Browse Prior Art Database

Organizing a Ranked List of Search Matches

IP.com Disclosure Number: IPCOM000114072D
Original Publication Date: 1994-Nov-01
Included in the Prior Art Database: 2005-Mar-27
Document File: 4 page(s) / 131K

Publishing Venue

IBM

Related People

Wecker, AJ: AUTHOR [+2]

Abstract

The results of a keyword search through hierarchically organized documents are typically presented as a ranked list of topics, where a topic is the general name for any single subsection at any level of the hierarchy. The ranking indicates how well a topic matched the query. Such list with search matches pays no attention to the contiguity of topics which appear in the list and is unable to capture units of discussion longer than a single topic.

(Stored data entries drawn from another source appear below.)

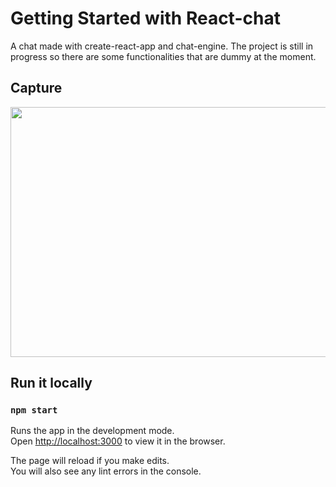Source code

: # Getting Started with React-chat

A chat made with create-react-app and chat-engine. 
The project is still in progress so there are some functionalities that are dummy at the moment.

## Capture

<img src="https://user-images.githubusercontent.com/4089558/121626014-fd3dab80-ca4a-11eb-9e0b-5e5e791e084e.png" width="850" height="400">


## Run it locally

### `npm start`

Runs the app in the development mode.\
Open [http://localhost:3000](http://localhost:3000) to view it in the browser.

The page will reload if you make edits.\
You will also see any lint errors in the console.

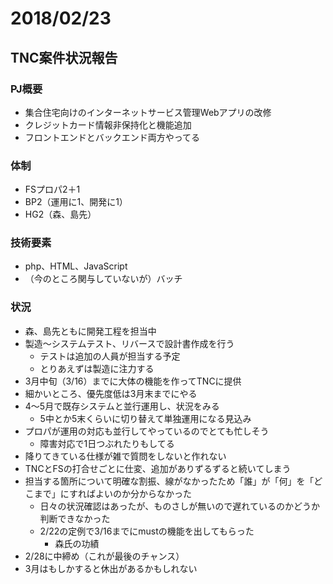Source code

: # 2018/02/23

## TNC案件状況報告

### PJ概要

- 集合住宅向けのインターネットサービス管理Webアプリの改修
- クレジットカード情報非保持化と機能追加
- フロントエンドとバックエンド両方やってる

### 体制

- FSプロパ2＋1
- BP2（運用に1、開発に1）
- HG2（森、島先）

### 技術要素

- php、HTML、JavaScript
- （今のところ関与していないが）バッチ

### 状況

- 森、島先ともに開発工程を担当中
- 製造～システムテスト、リバースで設計書作成を行う
  - テストは追加の人員が担当する予定
  - とりあえずは製造に注力する
- 3月中旬（3/16）までに大体の機能を作ってTNCに提供
- 細かいところ、優先度低は3月末までにやる
- 4～5月で既存システムと並行運用し、状況をみる
  - 5中とか5末くらいに切り替えて単独運用になる見込み
- プロパが運用の対応も並行してやっているのでとても忙しそう
  - 障害対応で1日つぶれたりもしてる
- 降りてきている仕様が雑で質問をしないと作れない
- TNCとFSの打合せごとに仕変、追加がありずるずると続いてしまう
- 担当する箇所について明確な割振、線がなかったため「誰」が「何」を「どこまで」にすればよいのか分からなかった
  - 日々の状況確認はあったが、ものさしが無いので遅れているのかどうか判断できなかった
  - 2/22の定例で3/16までにmustの機能を出してもらった
    - 森氏の功績
- 2/28に中締め（これが最後のチャンス）
- 3月はもしかすると休出があるかもしれない


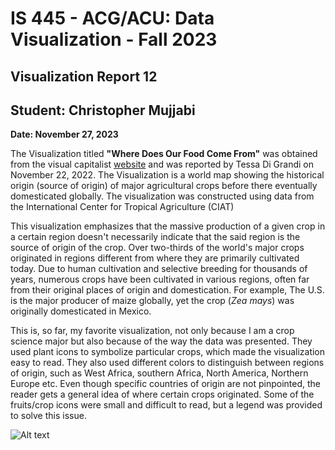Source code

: IS 445 - ACG/ACU: Data Visualization - Fall 2023
===============================================
Visualization Report 12
-----------------------
Student: Christopher Mujjabi
----------------------------
**Date: November 27, 2023**

The Visualization titled **"Where Does Our Food Come From"** was obtained from the visual capitalist [website](https://www.visualcapitalist.com/sp/where-does-our-food-come-from/) and was reported by Tessa Di Grandi on November 22, 2022. The Visualization is a world map showing the historical origin (source of origin) of major agricultural crops before there eventually domesticated globally. The visualization was constructed using data from the International Center for Tropical Agriculture (CIAT)

This visualization emphasizes that the massive production of a given crop in a certain region doesn't necessarily indicate that the said region is the source of origin of the crop. Over two-thirds of the world's major crops originated in regions different from where they are primarily cultivated today. Due to human cultivation and selective breeding for thousands of years, numerous crops have been cultivated in various regions, often far from their original places of origin and domestication. For example, The U.S. is the major producer of maize globally, yet the crop (*Zea mays*) was originally domesticated in Mexico. 

This is, so far, my favorite visualization, not only because I am a crop science major but also because of the way the data was presented. They used plant icons to symbolize particular crops, which made the visualization easy to read. They also used different colors to distinguish between regions of origin, such as West Africa, southern Africa, North America, Northern Europe etc. Even though specific countries of origin are not pinpointed, the reader gets a general idea of where certain crops originated. Some of the fruits/crop icons were small and difficult to read, but a legend was provided to solve this issue. 

![Alt text](image-10.png)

A highly ranked topic appears at the top of the list and a low ranked top at the bottom, even if the two topics appear in uninterrupted succession in the book itself.

This text was extracted from an ASCII text file.
This is the abbreviated version, containing approximately 39% of the total text.

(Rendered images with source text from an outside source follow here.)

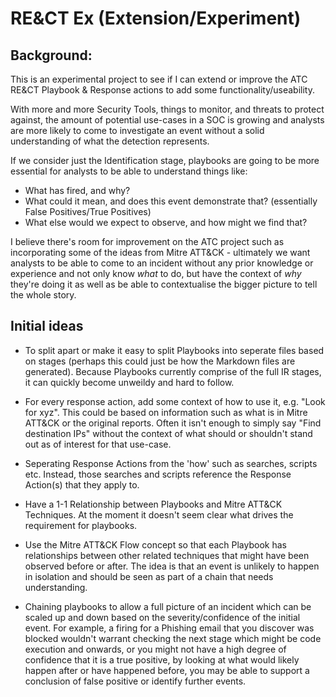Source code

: # RE&CT Ex (Extension/Experiment)

## Background:

This is an experimental project to see if I can extend or improve the ATC RE&CT Playbook & Response actions to add some functionality/useability.


With more and more Security Tools, things to monitor, and threats to protect against, the amount of potential use-cases in a SOC is growing and analysts are more likely to come to investigate an event without a solid understanding of what the detection represents.

If we consider just the Identification stage, playbooks are going to be more essential for analysts to be able to understand things like:

- What has fired, and why? 
- What could it mean, and does this event demonstrate that? (essentially False Positives/True Positives)
- What else would we expect to observe, and how might we find that?

I believe there's room for improvement on the ATC project such as incorporating some of the ideas from Mitre ATT&CK - ultimately we want analysts to be able to come to an incident without any prior knowledge or experience and not only know *what* to do, but have the context of *why* they're doing it as well as be able to contextualise the bigger picture to tell the whole story.


## Initial ideas


- To split apart or make it easy to split Playbooks into seperate files based on stages (perhaps this could just be how the Markdown files are generated). Because Playbooks currently comprise of the full IR stages, it can quickly become unweildy and hard to follow.

- For every response action, add some context of how to use it, e.g. "Look for xyz". This could be based on information such as what is in Mitre ATT&CK or the original reports. Often it isn't enough to simply say "Find destination IPs" without the context of what should or shouldn't stand out as of interest for that use-case.

- Seperating Response Actions from the 'how' such as searches, scripts etc. Instead, those searches and scripts reference the Response Action(s) that they apply to.

- Have a 1-1 Relationship between Playbooks and Mitre ATT&CK Techniques. At the moment it doesn't seem clear what drives the requirement for playbooks.

- Use the Mitre ATT&CK Flow concept so that each Playbook has relationships between other related techniques that might have been observed before or after. The idea is that an event is unlikely to happen in isolation and should be seen as part of a chain that needs understanding. 

- Chaining playbooks to allow a full picture of an incident which can be scaled up and down based on the severity/confidence of the initial event. 
For example, a firing for a Phishing email that you discover was blocked wouldn't warrant checking the next stage which might be code execution and onwards, or you might not have a high degree of confidence that it is a true positive, by looking at what would likely happen after or have happened before, you may be able to support a conclusion of false positive or identify further events.

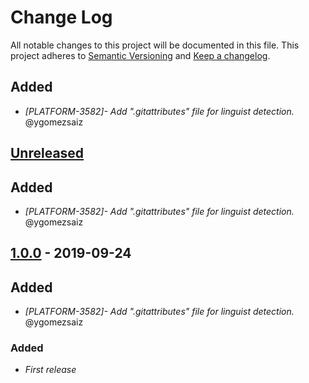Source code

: # Change Log
All notable changes to this project will be documented in this file.
This project adheres to [Semantic Versioning](http://semver.org/) and [Keep a changelog](https://github.com/olivierlacan/keep-a-changelog).


## Added
- *[PLATFORM-3582]- Add ".gitattributes" file for linguist detection.* @ygomezsaiz

## [Unreleased]


## Added
- *[PLATFORM-3582]- Add ".gitattributes" file for linguist detection.* @ygomezsaiz

## [1.0.0] - 2019-09-24

## Added
- *[PLATFORM-3582]- Add ".gitattributes" file for linguist detection.* @ygomezsaiz

### Added
- *First release*

[Unreleased]: https://github.com/idealista/mapnik_role/tree/develop
[1.0.0]: https://github.com/idealista/mapnik_role/tree/1.0.0
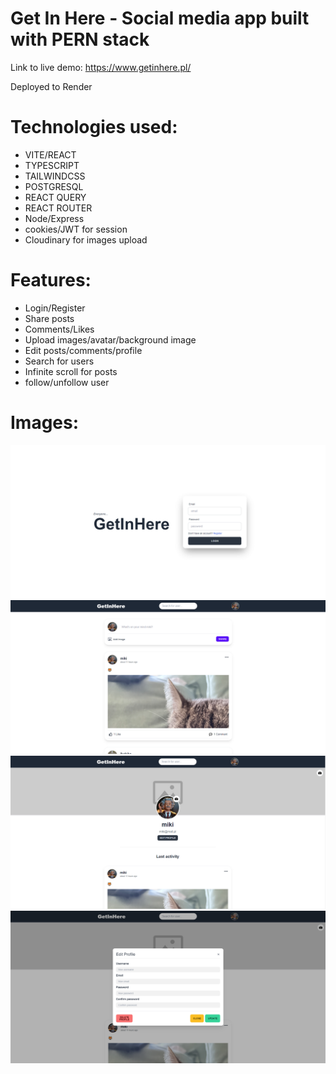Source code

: # Get In Here - Social media app built with PERN stack 

Link to live demo: https://www.getinhere.pl/

Deployed to Render

# Technologies used:
- VITE/REACT
- TYPESCRIPT
- TAILWINDCSS
- POSTGRESQL
- REACT QUERY
- REACT ROUTER
- Node/Express
- cookies/JWT for session
- Cloudinary for images upload

# Features:
- Login/Register
- Share posts
- Comments/Likes
- Upload images/avatar/background image
- Edit posts/comments/profile
- Search for users
- Infinite scroll for posts
- follow/unfollow user

# Images:

![Image Alt Text](screenshots/1.png)
![Image Alt Text](screenshots/2.png)
![Image Alt Text](screenshots/3.png)
![Image Alt Text](screenshots/4.png)
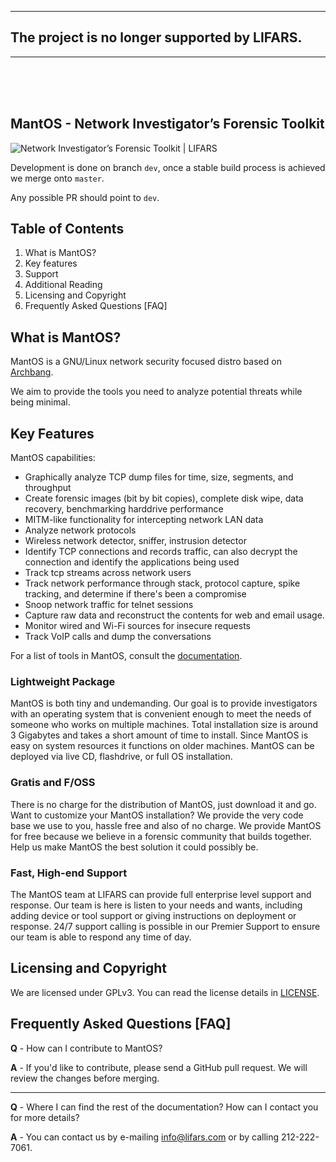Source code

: <hr>
<h2> The project is no longer supported by LIFARS. </h2> 
<hr>
<br/><br/><br/>

## MantOS - Network Investigator’s Forensic Toolkit

![Network Investigator’s Forensic Toolkit | LIFARS](http://i1.wp.com/lifars.com/wp-content/uploads/2016/02/MantOS.gif?fit=1000%2C333)

Development is done on branch `dev`, once a stable build process is achieved we
merge onto `master`.

Any possible PR should point to `dev`.

## Table of Contents

1.  What is MantOS?
2.  Key features
3.  Support
4.  Additional Reading
5.  Licensing and Copyright
6.  Frequently Asked Questions [FAQ]

## What is MantOS?

MantOS is a GNU/Linux network security focused distro based on [Archbang](https://github.com/mrgreen3/archbang). 

We aim to provide the tools you need to analyze potential threats while being minimal.

## Key Features

MantOS capabilities:

* Graphically analyze TCP dump files for time, size, segments, and throughput
* Create forensic images (bit by bit copies), complete disk wipe, data recovery, benchmarking harddrive performance
* MITM-like functionality for intercepting network LAN data
* Analyze network protocols
* Wireless network detector, sniffer, instrusion detector
* Identify TCP connections and records traffic, can also decrypt the connection and identify the applications being used
* Track tcp streams across network users
* Track network performance through stack, protocol capture, spike tracking, and determine if there's been a compromise
* Snoop network traffic for telnet sessions
* Capture raw data and reconstruct the contents for web and email usage.
* Monitor wired and Wi-Fi sources for insecure requests
* Track VoIP calls and dump the conversations

For a list of tools in MantOS, consult the [documentation](https://github.com/Lifars/MantOS/blob/master/airootfs/etc/MantOSdocumentation.txt).

### Lightweight Package

MantOS is both tiny and undemanding. Our goal is to provide investigators with an operating system that is convenient enough to meet the needs of someone who works on multiple machines. Total installation size is around 3 Gigabytes and takes a short amount of time to install. Since MantOS is easy on system resources it functions on older machines. MantOS can be deployed via live CD, flashdrive, or full OS installation.

### Gratis and F/OSS

There is no charge for the distribution of MantOS, just download it and go. Want to customize your MantOS installation? We provide the very code base we use to you, hassle free and also of no charge. We provide MantOS for free because we believe in a forensic community that builds together. Help us make MantOS the best solution it could possibly be.

### Fast, High-end Support

The MantOS team at LIFARS can provide full enterprise level support and response. Our team is here is listen to your needs and wants, including adding device or tool support or giving instructions on deployment or response. 24/7 support calling is possible in our Premier Support to ensure our team is able to respond any time of day.

## [](https://github.com/google/rekall#licensing-and-copyright)Licensing and Copyright

We are licensed under GPLv3. You can read the license details in [LICENSE](https://github.com/Lifars/MantOS/blob/master/LICENSE).

## [](https://github.com/offensive-security/kali-nethunter#frequently-asked-questions)Frequently Asked Questions [FAQ]

**Q** - How can I contribute to MantOS? 

**A** - If you'd like to contribute, please send a GitHub pull request. We will review the changes before merging.

* * *

**Q** - Where I can find the rest of the documentation? How can I contact you for more details?

**A** - You can contact us by e-mailing info@lifars.com or by calling 212-222-7061.



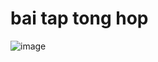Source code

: # bai tap tong hop
![image](https://github.com/user-attachments/assets/ce7f5adc-aecd-42bf-975e-054f45ea5f77)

Organizing a Ranked List of Search Matches

      The results of a keyword search through hierarchically
organized documents are typically presented as a ranked list of
topics, where a topic is the general name for any single subsection
at any level of the hierarchy.  The ranking indicates how well a
topic matched the query.  Such list with search matches pays no
attention to the contiguity of topics which appear in the list and is
unable to capture units of discussion longer than a single topic.  A
highly ranked topic appears at the top of the list and a low ranked
top at the bottom, even if the two topics appear in uninterrupted
succession in the book itself.

      A user of standard ranked list of topics with search matches
has two problems.  First, when cycling through the results, he is
very likely to be taken back to a discussion already read.  A user
who asks to see a specific topic in the list is not necessarily
restricted to that topic only; instead, the user is more likely to
engage in browsing activity to include contiguous topics which
continue to discuss the material of interest.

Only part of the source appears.